Listening to Music Beyond Sound: Medea String Quartet and Merita Project

Stories | May 14, 2025

What happens when music goes beyond being something we hear? When it becomes something we see, touch, and feel with our body and emotionally? This is exactly the experience the Medea String Quartet offered in their collaboration with the Merita Project, a European initiative that brings together chamber music, cultural heritage, and young talent to breathe new life into classical music performance.

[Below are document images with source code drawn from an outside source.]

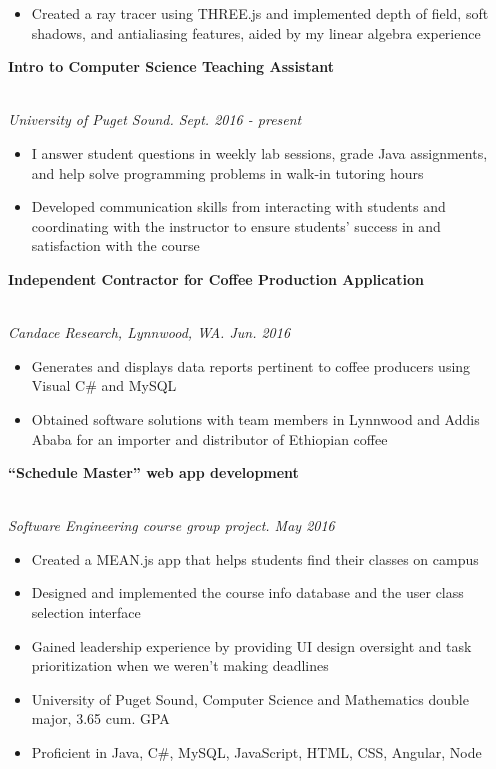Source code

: \documentclass[11pt]{article}
\newcommand\phv{\fontfamily{phv}\selectfont}
\begin{document}
\begin{itemize}
	\item Created a ray tracer using THREE.js and implemented depth of field, soft shadows, and antialiasing features, aided by my linear algebra experience
\end{itemize}
\noindent \centerline{\large \bf Intro to Computer Science Teaching Assistant \hfill }
\\\emph{University of Puget Sound. Sept. 2016 - present}
\begin{itemize}
  \item I answer student questions in weekly lab sessions, grade Java assignments, and help solve programming problems in walk-in tutoring hours
  \item Developed communication skills from interacting with students and coordinating with the instructor to ensure students' success in and satisfaction with the course
\end{itemize}
\noindent \centerline{\large \bf Independent Contractor for Coffee Production Application \hfill }
\\\emph{Candace Research, Lynnwood, WA. Jun. 2016}
\begin{itemize}
  \item Generates and displays data reports pertinent to coffee producers using Visual C\# and MySQL
  \item Obtained software solutions with team members in Lynnwood and Addis Ababa for an importer and distributor of Ethiopian coffee
\end{itemize}
\noindent \centerline{\large \bf ``Schedule Master'' web app development \hfill }
\\\emph{Software Engineering course group project. May 2016}
\begin{itemize}
  \item Created a MEAN.js app that helps students find their classes on campus
  \item Designed and implemented the course info database and the user class selection interface
  \item Gained leadership experience by providing UI design oversight and task prioritization when we weren't making deadlines
\end{itemize}
\noindent{\LARGE \bf \phv{Education \& Technology}  }
\begin{itemize}
  \item University of Puget Sound, Computer Science and Mathematics double major, 3.65 cum. GPA
  \item Proficient in Java, C\#, MySQL, JavaScript, HTML, CSS, Angular, Node
\end{itemize}
\end{document}
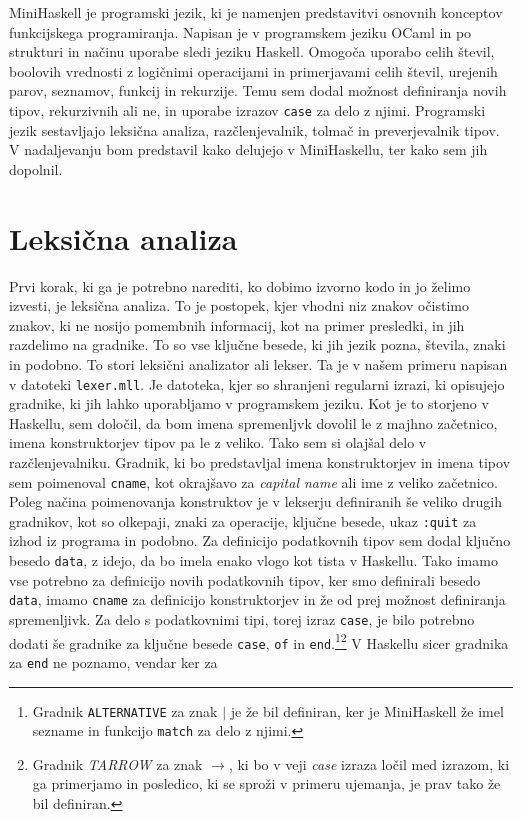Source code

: \documentclass[a4paper,12pt,openright]{book}
\begin{document}
MiniHaskell je programski jezik, ki je namenjen predstavitvi osnovnih konceptov funkcijskega programiranja. Napisan je v programskem jeziku 
OCaml in po strukturi in načinu uporabe sledi jeziku Haskell. Omogoča uporabo celih števil, boolovih vrednosti z logičnimi operacijami in primerjavami 
celih števil, urejenih parov, seznamov, funkcij in rekurzije. Temu sem dodal možnost definiranja novih tipov, rekurzivnih ali ne, in 
uporabe izrazov \lstinline{case} za delo z njimi. Programski jezik sestavljajo leksična analiza, razčlenjevalnik, tolmač in preverjevalnik tipov. V nadaljevanju bom predstavil kako 
delujejo v MiniHaskellu, ter kako sem jih dopolnil.

\section{Leksična analiza}
Prvi korak, ki ga je potrebno narediti, ko dobimo izvorno kodo in jo želimo izvesti, je leksična analiza. To je postopek, kjer vhodni niz znakov očistimo znakov, ki ne nosijo pomembnih informacij, kot 
na primer presledki, in jih razdelimo na gradnike. To so vse ključne besede, ki jih jezik pozna, števila, znaki in podobno. To stori leksični analizator ali lekser. 
Ta je v našem primeru napisan v datoteki \lstinline{lexer.mll}. Je datoteka, kjer so shranjeni regularni izrazi, ki opisujejo gradnike, ki jih lahko uporabljamo v programskem jeziku. 
Kot je to storjeno v Haskellu, sem določil, da bom imena spremenljvk dovolil le z majhno začetnico, imena konstruktorjev tipov pa le z veliko. Tako sem si olajšal delo v razčlenjevalniku. 
Gradnik, ki bo predstavljal imena konstruktorjev in imena tipov sem poimenoval \lstinline{cname}, kot okrajšavo za \textit{capital name} ali ime z veliko začetnico. Poleg načina poimenovanja 
konstruktov je v lekserju definiranih še veliko drugih gradnikov, kot so olkepaji, znaki za operacije, ključne besede, ukaz \lstinline{:quit} za izhod iz programa 
in podobno. Za definicijo podatkovnih tipov sem dodal ključno besedo \lstinline{data}, z idejo, da bo imela enako vlogo kot tista v Haskellu. Tako imamo vse potrebno za 
definicijo novih podatkovnih tipov, ker smo definirali besedo \lstinline{data}, imamo \lstinline{cname} za definicijo konstruktorjev in že od prej možnost definiranja spremenljivk.
Za delo s podatkovnimi tipi, torej izraz \lstinline{case}, je bilo potrebno dodati še gradnike za ključne besede \lstinline{case}, \lstinline{of} in \lstinline{end}.\footnote{Gradnik \lstinline{ALTERNATIVE} 
za znak $\mid$ je že bil definiran, ker je MiniHaskell že imel sezname in funkcijo \lstinline{match} za delo z njimi.}\footnote{Gradnik \emph{TARROW} za znak \emph{$\rightarrow$}, ki bo v veji \emph{case} 
izraza ločil med izrazom, ki ga primerjamo in posledico, ki se sproži v primeru ujemanja, je prav tako že bil definiran.} V Haskellu sicer gradnika za \lstinline{end} ne poznamo, vendar ker za 
\end{document}
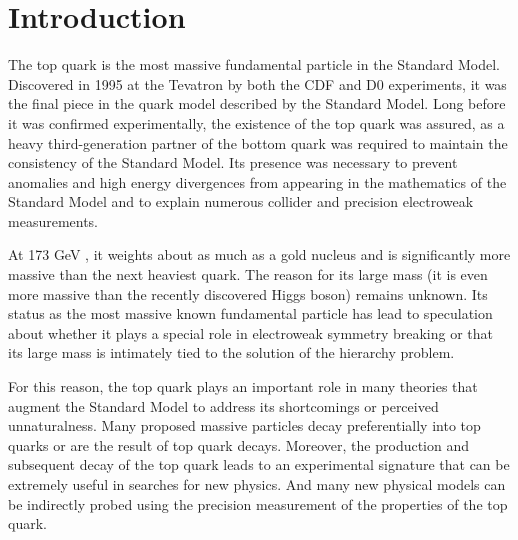 
\chapter{Introduction}

%



The top quark is the most massive fundamental particle in the Standard Model.
Discovered in 1995 at the Tevatron by both the CDF and D0 experiments, it was the final piece in the quark model described by the Standard Model. %
Long before it was confirmed experimentally, the existence of the top quark was assured,
as a heavy third-generation partner of the bottom quark was required to maintain the consistency of the Standard Model.%
Its presence was necessary to prevent anomalies and high energy divergences from appearing in the mathematics of the Standard Model
and to explain numerous collider and precision electroweak measurements.


At 173 GeV \cite{PARTICLE_DATA_GROUP}, it weights about as much as a gold nucleus and is significantly more massive than the next heaviest quark.
The reason for its large mass (it is even more massive than the recently discovered Higgs boson) remains unknown.
Its status as the most massive known fundamental particle has lead to speculation about whether it plays a special role in electroweak symmetry breaking
or that its large mass is intimately tied to the solution of the hierarchy problem.

For this reason, the top quark plays an important role in many theories that augment the Standard Model to address its shortcomings or perceived unnaturalness.
Many proposed massive particles decay preferentially into top quarks or are the result of top quark decays.
Moreover, the production and subsequent decay of the top quark leads to an experimental signature that can be extremely useful in searches for new physics.
And many new physical models can be indirectly probed using the precision measurement of the properties of the top quark.

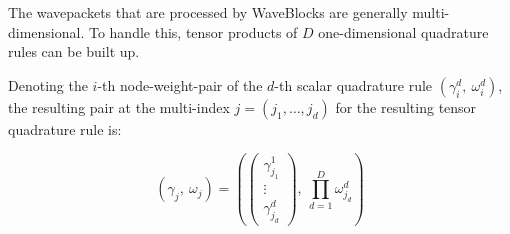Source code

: The wavepackets that are processed by WaveBlocks are generally multi-dimensional.
To handle this, tensor products of $D$ one-dimensional quadrature rules can be
built up.

Denoting the $i$-th node-weight-pair of the $d$-th scalar quadrature rule
$(\gamma_i^d,\ \omega_i^d)$, the resulting pair at the multi-index $j = (j_1,
\ldots, j_d)$ for the resulting tensor quadrature rule is:

\begin{equation}
  (\gamma_j,\ \omega_j) = \left(
    \begin{pmatrix} \gamma_{j_1}^1 \\ \vdots \\ \gamma_{j_d}^d \end{pmatrix},
    \ \prod_{d=1}^D \omega_{j_d}^d
  \right)
\end{equation}
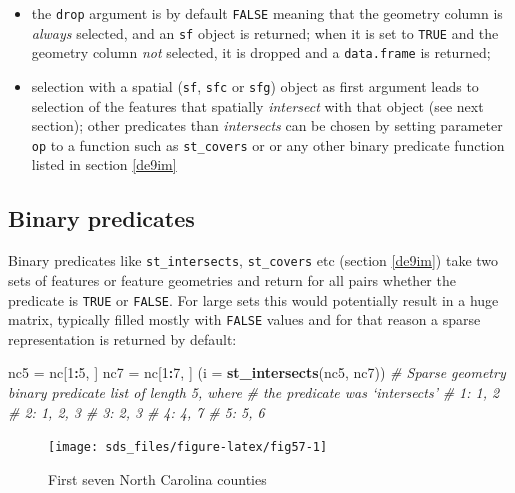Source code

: \documentclass[]{book}
\newenvironment{Shaded}{\begin{snugshade}}{\end{snugshade}}
\newcommand{\CommentTok}[1]{\textcolor[rgb]{0.56,0.35,0.01}{\textit{#1}}}
\newcommand{\DataTypeTok}[1]{\textcolor[rgb]{0.13,0.29,0.53}{#1}}
\newcommand{\DecValTok}[1]{\textcolor[rgb]{0.00,0.00,0.81}{#1}}
\newcommand{\KeywordTok}[1]{\textcolor[rgb]{0.13,0.29,0.53}{\textbf{#1}}}
\newcommand{\NormalTok}[1]{#1}
\newcommand{\OperatorTok}[1]{\textcolor[rgb]{0.81,0.36,0.00}{\textbf{#1}}}
\newcommand{\StringTok}[1]{\textcolor[rgb]{0.31,0.60,0.02}{#1}}
\providecommand{\tightlist}{%
  \setlength{\itemsep}{0pt}\setlength{\parskip}{0pt}}
\begin{document}
\begin{itemize}
\tightlist
\item
  the \texttt{drop} argument is by default \texttt{FALSE} meaning that the
  geometry column is \emph{always} selected, and an \texttt{sf} object is
  returned; when it is set to \texttt{TRUE} and the geometry column \emph{not} selected,
  it is dropped and a \texttt{data.frame} is returned;
\item
  selection with a spatial (\texttt{sf}, \texttt{sfc} or \texttt{sfg}) object as first argument leads to
  selection of the features that spatially \emph{intersect} with that
  object (see next section); other predicates than \emph{intersects} can be chosen by setting
  parameter \texttt{op} to a function such as \texttt{st\_covers} or or any other
  binary predicate function listed in section \ref{de9im}
\end{itemize}

\hypertarget{binary-predicates}{%
\subsection{Binary predicates}\label{binary-predicates}}

Binary predicates like \texttt{st\_intersects}, \texttt{st\_covers} etc (section
\ref{de9im}) take two sets of features or feature geometries and return for
all pairs whether the predicate is \texttt{TRUE} or \texttt{FALSE}. For large
sets this would potentially result in a huge matrix, typically filled
mostly with \texttt{FALSE} values and for that reason a sparse representation
is returned by default:

\begin{Shaded}
\begin{Highlighting}[]
\NormalTok{nc5 =}\StringTok{ }\NormalTok{nc[}\DecValTok{1}\OperatorTok{:}\DecValTok{5}\NormalTok{, ]}
\NormalTok{nc7 =}\StringTok{ }\NormalTok{nc[}\DecValTok{1}\OperatorTok{:}\DecValTok{7}\NormalTok{, ]}
\NormalTok{(}\DataTypeTok{i =} \KeywordTok{st_intersects}\NormalTok{(nc5, nc7))}
\CommentTok{# Sparse geometry binary predicate list of length 5, where}
\CommentTok{# the predicate was `intersects'}
\CommentTok{#  1: 1, 2}
\CommentTok{#  2: 1, 2, 3}
\CommentTok{#  3: 2, 3}
\CommentTok{#  4: 4, 7}
\CommentTok{#  5: 5, 6}
\end{Highlighting}
\end{Shaded}

\begin{figure}

{\centering \texttt{[image: sds\_files/figure-latex/fig57-1]} 

}

\caption{First seven North Carolina counties}\label{fig:fig57}
\end{figure}
\end{document}
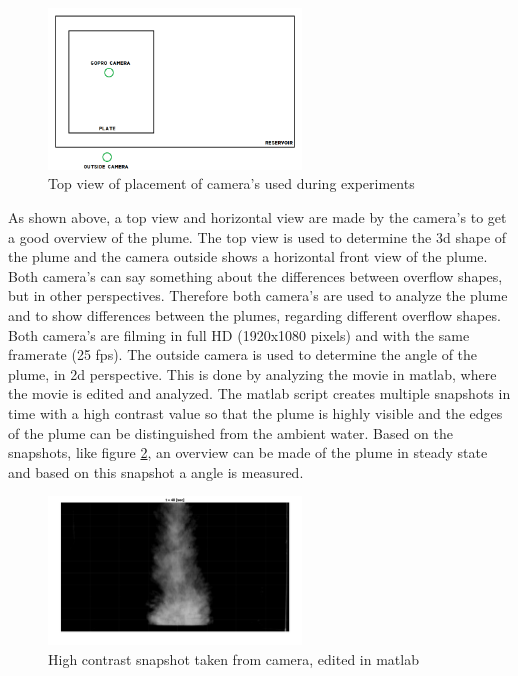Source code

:\begin{figure}[ht!]
    \centering
    \includegraphics[width=0.6\textwidth]{Images/Camera_overzicht.png}
    \caption{Top view of placement of camera's used during experiments }
    \label{fig:camera}
\end{figure}




\noindent As shown above, a top view and horizontal view are made by the camera's to get a good overview of the plume. The top view is used to determine the 3d shape of the plume and the camera outside shows a horizontal front view of the plume. Both camera's can say something about the differences between overflow shapes, but in other perspectives. Therefore both camera's are used to analyze the plume and to show differences between the plumes, regarding different overflow shapes. Both camera's are filming in full HD (1920x1080 pixels) and with the same framerate (25 fps). \newline
\noindent The outside camera is used to determine the angle of the plume, in 2d perspective. This is done by analyzing the movie in matlab, where the movie is edited and analyzed. The matlab script creates multiple snapshots in time with a high contrast value so that the plume is highly visible and the edges of the plume can be distinguished from the ambient water. Based on the snapshots, like figure \ref{fig:snapshot}, an overview can be made of the plume in steady state and based on this snapshot a angle is measured. 

\begin{figure}[ht!]
    \centering
    \includegraphics[width=0.6\textwidth]{Images/Round_5_t40.jpg}
    \caption{High contrast snapshot taken from camera, edited in matlab}
    \label{fig:snapshot}
\end{figure}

A Platform Where Music Meets Meaning

Merita crosses borders, from digital to analog, from old to new, while creating space for up-and-coming ensembles to develop artistically as well as dig deeper into deeply crucial societal topics.

Amongst these musicians are Ada (cellist) and Clara (second violinist) of the Medea String Quartet. Both musical companions and friends since over seven years ago, their journey began in Turin, Italy, and continued in London at the Royal College of Music. In 2020, with the new additions of Mira and Joanna, the Medea String Quartet was created.

A Residency of Reflection, Connection, and Creation

The quartet were part of a Merita residency in Ede, the Netherlands, a hectic week of workshops, findings, and new meeting people. The piece they developed, “Space Out: Your Attention on Stage,” was about making music more interesting and accessible for people with attention deficit disorders like ADHD.

Parted into two halves, the project combines performance with narrative and sensory stimulation:

Part One: Music is married to visual storytelling, using a projector to bridge musical concepts and evocative images, such as a ghost whale tale. With the assistance of professional dramaturgy and coaching, the musicians learned to narrate and perform the story on stage, stepping out of their comfort zones to learn acting and writing.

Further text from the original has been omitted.